São utilizados com bastante frequência tanto em anestesia geral quanto local, uma vez que os opioides são administrados perifericamente, por exemplo, no canal vertebral, o que gera um efeito regional, segmentado.
Ele ressalta, porém, que, no caso da anestesia geral, há a necessidade de incluir outros fármacos, já que o opioide não tem como característica básica o poder hipnótico, para levar à perda da consciência. E não é recomendável, portanto, para acabar com a insônia.
No caso do cantor Michael Jackson, morto em 25 de junho de 2009, Gomes do Amaral afirma que a causa não teve relação com uso de opioide, mas sim com o de propofol, uma outra substância utilizada em anestesias.
O propofol sim tem uma atividade hipnótica muito intensa, o Michael Jackson costumava utilizar o propofol em casa e quem prescrevia era o médico que cuidava dele.
Conforme ele afirma, a analgesia (diminuição da dor) é um dos componentes anestésicos.
A anestesia é um conjunto de propriedades, uma delas é a diminuição ou abolição da dor, mas a anestesia também é entendida como abolição da consciência, além de também levar a um relaxamento muscular. Na anestesia geral buscamos todos esses efeitos, inclusive os analgésicos.
Dependência perigosa
Mas há um fator que torna o fármaco ainda mais perigoso, segundo atesta o psiquiatra Guido Palomba: é o alto risco de dependência causado por este tipo de medicamento, algo que possivelmente ocorreu na morte de Prince, em Minneapolis (EUA), cuja perícia divulgada no início de junho.
O opioide começa a ser usado por questão de dor, é um dos melhores analgésicos, quando nada mais funciona. Mas acontece que ele tem um poder de sedução, dá um bem-estar muito grande. O paciente começa a usar como analgésico mas o poder de sedução dele é dos maiores, a ponto de alguém tomar três doses e já querer tomar mais e não conseguir se libertar.
A diferença, segundo ele, em relação às drogas alucinógenas, como cocaína, heroína, LSD é que, além de ser um medicamento legalizado, o opióide não tira ou altera a consciência do usuário. No entanto, não deixa de exigir cuidados para que não haja dependência.

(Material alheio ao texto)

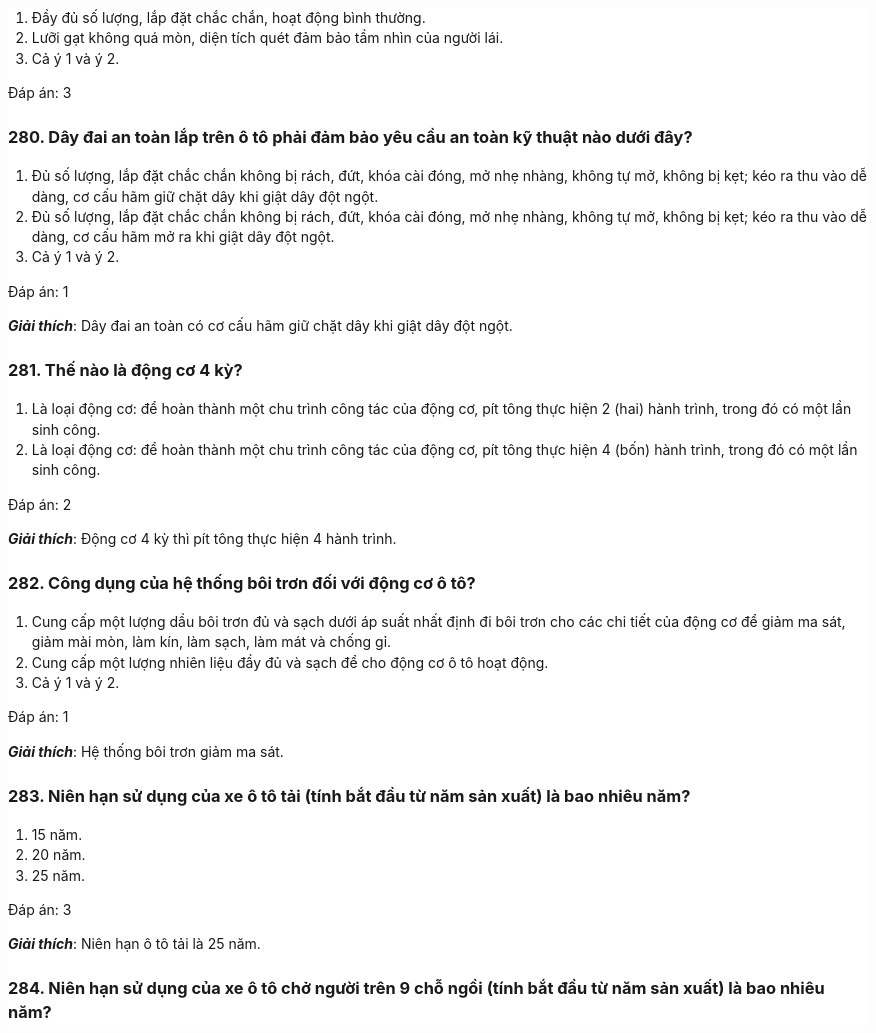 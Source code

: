   1. Đầy đủ số lượng, lắp đặt chắc chắn, hoạt động bình thường.
  2. Lưỡi gạt không quá mòn, diện tích quét đảm bảo tầm nhìn của người lái.
  3. Cả ý 1 và ý 2.

Đáp án: 3

### 280. Dây đai an toàn lắp trên ô tô phải đảm bảo yêu cầu an toàn kỹ thuật nào dưới đây?

  1. Đủ số lượng, lắp đặt chắc chắn không bị rách, đứt, khóa cài đóng, mở nhẹ nhàng, không tự mở, không bị kẹt; kéo ra thu vào dễ dàng, cơ cấu hãm giữ chặt dây khi giật dây đột ngột.
  2. Đủ số lượng, lắp đặt chắc chắn không bị rách, đứt, khóa cài đóng, mở nhẹ nhàng, không tự mở, không bị kẹt; kéo ra thu vào dễ dàng, cơ cấu hãm mở ra khi giật dây đột ngột.
  3. Cả ý 1 và ý 2.

Đáp án: 1

***Giải thích***: Dây đai an toàn có cơ cấu hãm giữ chặt dây khi giật dây đột ngột.

### 281. Thế nào là động cơ 4 kỳ?

  1. Là loại động cơ: để hoàn thành một chu trình công tác của động cơ, pít tông thực hiện 2 (hai) hành trình, trong đó có một lần sinh công.
  2. Là loại động cơ: để hoàn thành một chu trình công tác của động cơ, pít tông thực hiện 4 (bốn) hành trình, trong đó có một lần sinh công.

Đáp án: 2

***Giải thích***: Động cơ 4 kỳ thì pít tông thực hiện 4 hành trình.

### 282. Công dụng của hệ thống bôi trơn đối với động cơ ô tô?

  1. Cung cấp một lượng dầu bôi trơn đủ và sạch dưới áp suất nhất định đi bôi trơn cho các chi tiết của động cơ để giảm ma sát, giảm mài mòn, làm kín, làm sạch, làm mát và chống gỉ.
  2. Cung cấp một lượng nhiên liệu đầy đủ và sạch để cho động cơ ô tô hoạt động.
  3. Cả ý 1 và ý 2.

Đáp án: 1

***Giải thích***: Hệ thống bôi trơn giảm ma sát.

### 283. Niên hạn sử dụng của xe ô tô tải (tính bắt đầu từ năm sản xuất) là bao nhiêu năm?

  1. 15 năm.
  2. 20 năm.
  3. 25 năm.

Đáp án: 3

***Giải thích***: Niên hạn ô tô tải là 25 năm.

### 284. Niên hạn sử dụng của xe ô tô chở người trên 9 chỗ ngồi (tính bắt đầu từ năm sản xuất) là bao nhiêu năm?
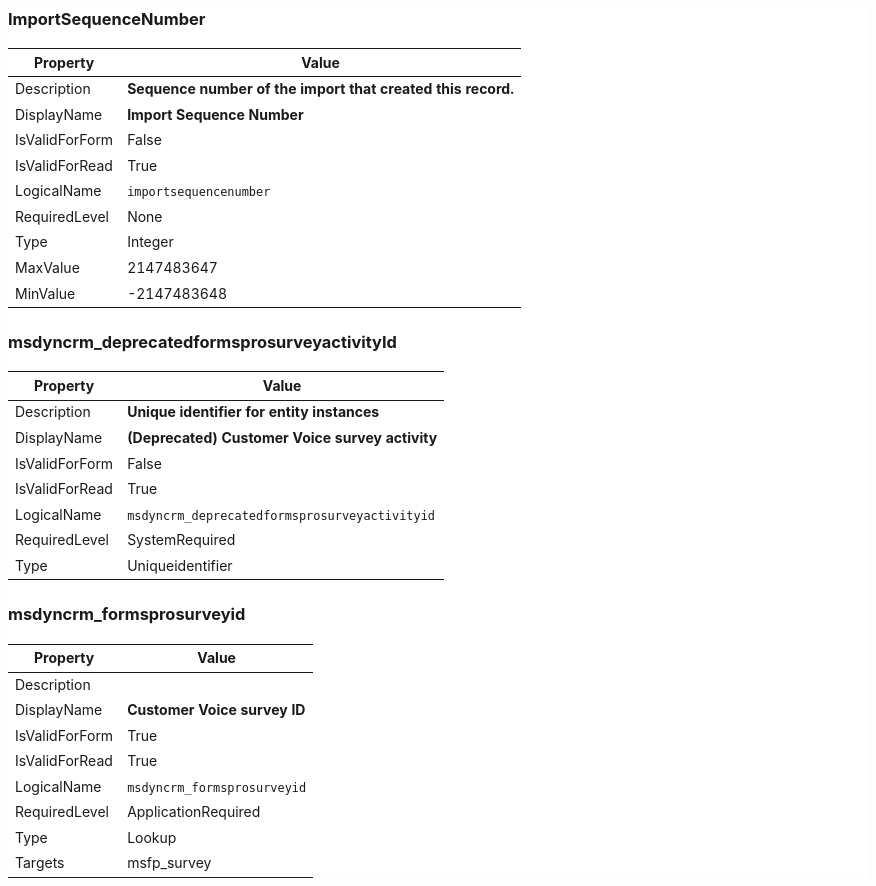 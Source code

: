 ### <a name="BKMK_ImportSequenceNumber"></a> ImportSequenceNumber

|Property|Value|
|---|---|
|Description|**Sequence number of the import that created this record.**|
|DisplayName|**Import Sequence Number**|
|IsValidForForm|False|
|IsValidForRead|True|
|LogicalName|`importsequencenumber`|
|RequiredLevel|None|
|Type|Integer|
|MaxValue|2147483647|
|MinValue|-2147483648|

### <a name="BKMK_msdyncrm_deprecatedformsprosurveyactivityId"></a> msdyncrm_deprecatedformsprosurveyactivityId

|Property|Value|
|---|---|
|Description|**Unique identifier for entity instances**|
|DisplayName|**(Deprecated) Customer Voice survey activity**|
|IsValidForForm|False|
|IsValidForRead|True|
|LogicalName|`msdyncrm_deprecatedformsprosurveyactivityid`|
|RequiredLevel|SystemRequired|
|Type|Uniqueidentifier|

### <a name="BKMK_msdyncrm_formsprosurveyid"></a> msdyncrm_formsprosurveyid

|Property|Value|
|---|---|
|Description||
|DisplayName|**Customer Voice survey ID**|
|IsValidForForm|True|
|IsValidForRead|True|
|LogicalName|`msdyncrm_formsprosurveyid`|
|RequiredLevel|ApplicationRequired|
|Type|Lookup|
|Targets|msfp_survey|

A pessoa se sente flutuando, fica etérea, com uma sensação de alívio e plenitude imensos, e, ao mesmo tempo, com os sentidos funcionando, não com alucinações. Há casos até de pacientes que inventam dores e vão ao hospital para continuarem tomando esses opioides. Pode-se dizer que se insere no pior tipo de dependência.
Neste caso, segundo Palomba, que é diretor da Associação Paulista de Medicina e membro emérito da Academia de Medicina de São Paulo, cabe ao médico estar atento para que, em casos de necessidade, o medicamento seja administrado com critério.
O uso de opioides necessita de cuidado, tanto é que a receita não é nem comum. Aqui no Brasil há a receita branca e a azul é utilizada para tarja preta. Para drogas como morfina a receita não é obtida facilmente. Se o uso é indicado, a morfina é administrada mas depois é necessário o chamado “desmame”. O médico inclui o fármaco no tratamento, o paciente vai pedir mais, mas o médico tem de administrar e ir tirando até sumir qualquer dependência. A crise de abstinência de opioides é fortíssima, no nível mais alto da abstinência, entre todos os tipos.
Segundo pesquisa do Journal of Pain Research 2015, o Brasil é um entre os 10 países que menos prescrevem opioides no mundo. Gomes do Amaral ressalta que, em países menos desenvolvidos, o uso de opioide tende a ser menor, por causa de um número inferior de receitas prescritas e do sistema de saúde menos acessível em relação a países desenvolvidos. Como explicação, ele acrescenta ainda o baixo grau de conscientização da população em relação aos perigos que esta droga tem em caso de uso indiscriminado.